• _Task instructions_: Set the pictures aside and set down only the lines from the line holding "orthogonality characterization of" through the end of the entries below, ends included.

Source records:
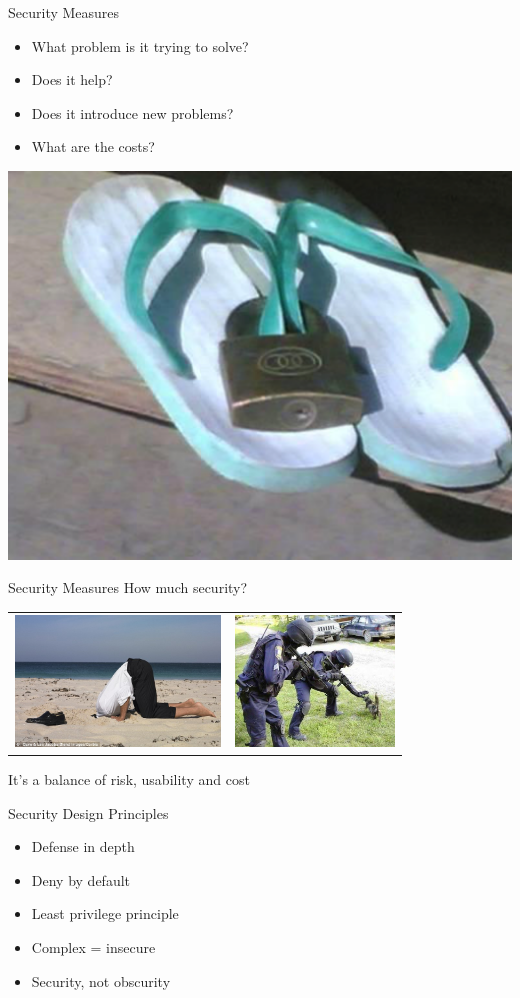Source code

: \documentclass{beamer}
\begin{document}
\begin{frame}{Security Measures}
\begin{itemize}
 \item What problem is it trying to solve? 
 \item Does it help? 
 \item Does it introduce new problems? 
 \item What are the costs?
 \end{itemize} 
 \begin{center}
	\includegraphics[width=0.4\linewidth]{flipflops.png} 
 \end{center}
\end{frame}

\begin{frame}{Security Measures}
How much security?
\begin{tabular}{c c}
\includegraphics[height = 3.5cm]{ostrich.jpg}
& \includegraphics[height = 3.5cm]{cat.jpg}
\end{tabular}
\centering
It's a balance of risk, usability and cost 
\end{frame}

\begin{frame}{Security Design Principles}
  \begin{itemize}
    \item Defense in depth
    \item Deny by default
    \item Least privilege principle
    \item Complex = insecure
    \item Security, not obscurity
  \end{itemize}
\end{frame}
\end{document}
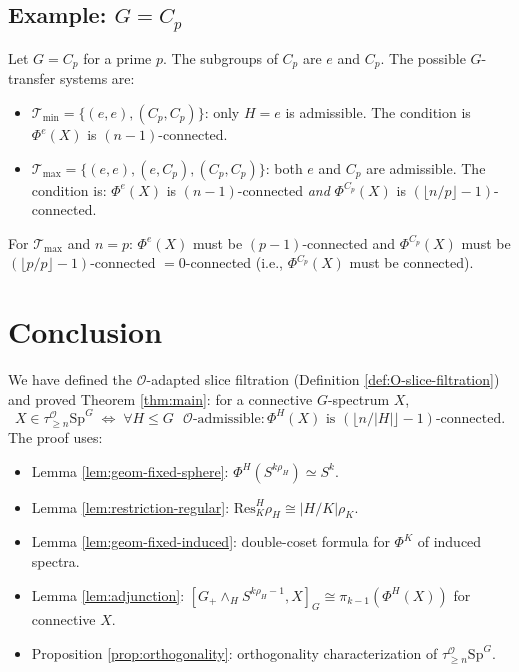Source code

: \documentclass[12pt]{article}
\theoremstyle{definition}
\newcommand{\calO}{\mathcal{O}}
\newcommand{\SpG}{\mathrm{Sp}^G}
\newcommand{\floor}[1]{\lfloor #1 \rfloor}
\begin{document}
\subsection{Example: \texorpdfstring{$G = C_p$}{G = Cp}}

Let $G = C_p$ for a prime $p$. The subgroups of $C_p$ are $e$ and $C_p$. The possible
$G$-transfer systems are:
\begin{itemize}
\item $\mathcal{T}_{\min} = \{(e,e),(C_p, C_p)\}$: only $H = e$ is admissible. The condition
  is $\Phi^e(X)$ is $(n-1)$-connected.
\item $\mathcal{T}_{\max} = \{(e,e),(e,C_p),(C_p,C_p)\}$: both $e$ and $C_p$ are admissible.
  The condition is: $\Phi^e(X)$ is $(n-1)$-connected \emph{and} $\Phi^{C_p}(X)$ is
  $(\floor{n/p}-1)$-connected.
\end{itemize}
For $\mathcal{T}_{\max}$ and $n = p$: $\Phi^e(X)$ must be $(p-1)$-connected and $\Phi^{C_p}(X)$
must be $(\floor{p/p}-1)$-connected $= 0$-connected (i.e., $\Phi^{C_p}(X)$ must be connected).

\section{Conclusion}

We have defined the $\calO$-adapted slice filtration (Definition \ref{def:O-slice-filtration})
and proved Theorem \ref{thm:main}: for a connective $G$-spectrum $X$,
\[
  X \in \tau_{\geq n}^{\calO}\SpG \;\iff\;
  \forall H \leq G \text{ $\calO$-admissible}: \Phi^H(X) \text{ is }
  (\floor{n/|H|}-1)\text{-connected.}
\]
The proof uses:
\begin{itemize}
\item Lemma \ref{lem:geom-fixed-sphere}: $\Phi^H(S^{k\rho_H}) \simeq S^k$.
\item Lemma \ref{lem:restriction-regular}: $\mathrm{Res}^H_K\rho_H \cong |H/K|\rho_K$.
\item Lemma \ref{lem:geom-fixed-induced}: double-coset formula for $\Phi^K$ of induced spectra.
\item Lemma \ref{lem:adjunction}: $[G_+ \wedge_H S^{k\rho_H-1}, X]_G \cong \pi_{k-1}(\Phi^H(X))$
  for connective $X$.
\item Proposition \ref{prop:orthogonality}: orthogonality characterization of
  $\tau_{\geq n}^{\calO}\SpG$.
\end{itemize}
\end{document}
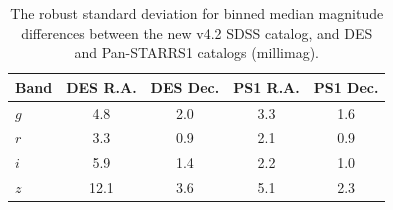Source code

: \documentclass[fleqn,usenatbib]{mnras}
\begin{document}
   
\begin{table}
	\centering
	\begin{tabular}{l|c|c|c|c} %
		\hline
		Band & DES R.A. & DES Dec. & PS1 R.A. & PS1 Dec. \\
		\hline
       $g$        &        4.8    &      2.0   &        3.3    &      1.6        \\
       $r$         &        3.3    &      0.9   &        2.1    &      0.9         \\  
       $i$         &        5.9    &      1.4   &        2.2    &      1.0         \\ 
       $z$        &       12.1    &     3.6   &        5.1    &      2.3         \\ 
		\hline
	\end{tabular}
	\caption{The robust standard deviation for binned median magnitude differences between
the new v4.2 SDSS catalog, and DES and Pan-STARRS1 catalogs (millimag).}
	\label{tab:DESPS1}
\end{table}
\end{document}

• _Response_:
\item Proposition \ref{prop:orthogonality}: orthogonality characterization of
  $\tau_{\geq n}^{\calO}\SpG$.
\end{itemize}
\end{document}
Source code

: \documentclass[fleqn,usenatbib]{mnras}
\begin{document}
   
\begin{table}
	\centering
	\begin{tabular}{l|c|c|c|c} %
		\hline
		Band & DES R.A. & DES Dec. & PS1 R.A. & PS1 Dec. \\
		\hline
       $g$        &        4.8    &      2.0   &        3.3    &      1.6        \\
       $r$         &        3.3    &      0.9   &        2.1    &      0.9         \\  
       $i$         &        5.9    &      1.4   &        2.2    &      1.0         \\ 
       $z$        &       12.1    &     3.6   &        5.1    &      2.3         \\ 
		\hline
	\end{tabular}
	\caption{The robust standard deviation for binned median magnitude differences between
the new v4.2 SDSS catalog, and DES and Pan-STARRS1 catalogs (millimag).}
	\label{tab:DESPS1}
\end{table}
\end{document}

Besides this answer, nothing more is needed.